Count how many lines of the listing contain "Lambda", then give that number and nothing more.
** Extracted material follows **
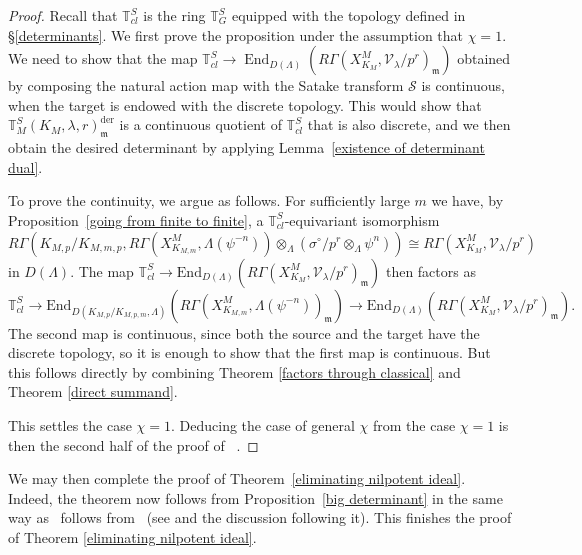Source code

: \documentclass{amsart}
\theoremstyle{remark}
\numberwithin{equation}{subsection}
\newcommand{\m}{\frakm}
\newcommand{\TT}{{\mathbb T}}
\newcommand{\cS}{{\mathcal S}}
\newcommand{\cV}{{\mathcal V}}
\newcommand{\frakm}{\mathfrak{m}}
\DeclareMathOperator{\End}{End}
\renewcommand{\(}{\left(}
\renewcommand{\)}{\right)}
\begin{document}
\begin{proof} Recall that $\mathbb{T}_{cl}^S$ is the ring $\mathbb{T}_G^S$ equipped with the topology defined in \S \ref{determinants}. We first prove the proposition under the assumption that $\chi=1$. We need to show that the map $\mathbb{T}^S_{cl} \to \End_{D(\Lambda)}(R\Gamma(X_{K_M}^M, \cV_\lambda/p^r)_{\m})$ obtained by composing the natural action map with the Satake transform $\cS$ is continuous, when the target is endowed with the discrete topology. This would show that $\mathbb{T}^S_M(K_M,\lambda,r)_{\m}^{\mathrm{der}}$ is a continuous quotient of $\mathbb{T}^S_{cl}$ that is also discrete, and we then obtain the desired determinant by applying Lemma~\ref{existence of determinant dual}.

\medskip

To prove the continuity, we argue as follows. For sufficiently large $m$ we have, by Proposition~\ref{going from finite to finite}, a $\mathbb{T}^S_{cl}$-equivariant isomorphism
\[
R\Gamma\left( K_{M,p}/K_{M,m,p},R\Gamma(X_{K_{M,m}}^M, \Lambda(\psi^{-n})) \otimes_{\Lambda}(\sigma^\circ/p^r \otimes_{\Lambda}\psi^{n}) \right) \cong R\Gamma(X_{K_M}^M, \cV_\lambda/p^r)
\]
in $D(\Lambda)$. The map $\TT_{cl}^{S} \to \mathrm{End}_{D(\Lambda)}\left(R\Gamma(X_{K_M}^M, \cV_\lambda/p^r)_{\m}\right)$ then factors as  
\[
\mathbb{T}^S_{cl}\to \mathrm{End}_{D(K_{M,p}/K_{M,p,m},\Lambda)}\left(R\Gamma(X_{K_{M,m}}^M, \Lambda(\psi^{-n}))_{\m}\right)\to \mathrm{End}_{D(\Lambda)}\left(R\Gamma(X_{K_M}^M, \cV_\lambda/p^r)_{\m}\right).
\]
The second map is continuous, since both the source and the target have the discrete topology, so it is enough to show that
the first map is continuous. But this follows directly by combining Theorem \ref{factors through classical} and Theorem \ref{direct summand}.

\medskip 

This settles the case $\chi =1$. Deducing the case of general $\chi$ from the case $\chi = 1$ is then the second half of the proof of ~\cite[Prop. 5.8]{newton-thorne}. 
\end{proof}

We may then complete the proof of Theorem~\ref{eliminating nilpotent ideal}. Indeed, the theorem now follows from Proposition~\ref{big determinant} in the same way as~\cite[Thm. 1.3]{newton-thorne} follows from~\cite[Prop. 5.8]{newton-thorne} (see \cite[Theorem 5.9]{newton-thorne} and the discussion following it). This finishes the proof of Theorem \ref{eliminating nilpotent ideal}. 



\end{document}
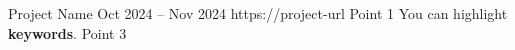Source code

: \resumeProject
{Project Name}
{}
{Oct 2024 -- Nov 2024}
{https://project-url}
\vspace{0.5mm}
\resumeItemListStart
\point Point 1
\point You can highlight \textbf{keywords}.
\point Point 3
\resumeItemListEnd

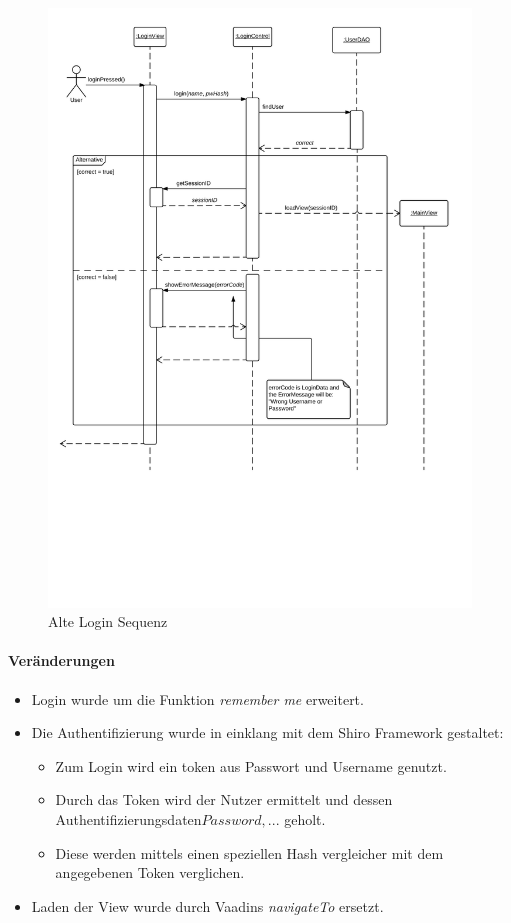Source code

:     \begin{figure}
      \centering
        \includegraphics[width=\linewidth]{Login-Sequenz.svg}
       \caption{Alte Login Sequenz}
    \end{figure}

    \paragraph{Veränderungen}
        \begin{itemize}
            \item Login wurde um die Funktion \emph{remember me} erweitert.
            \item Die Authentifizierung wurde in einklang mit dem Shiro Framework gestaltet:
            \begin{itemize}
                \item Zum Login wird ein token aus Passwort und Username genutzt.
                \item Durch das Token wird der Nutzer ermittelt und dessen Authentifizierungsdaten\(Password, ...\) geholt.
                \item Diese werden mittels einen speziellen Hash vergleicher mit dem angegebenen Token verglichen.
            \end{itemize}
            \item Laden der View wurde durch Vaadins \emph{navigateTo} ersetzt.
        \end{itemize}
** End of Extracted material **
## Exercise result
4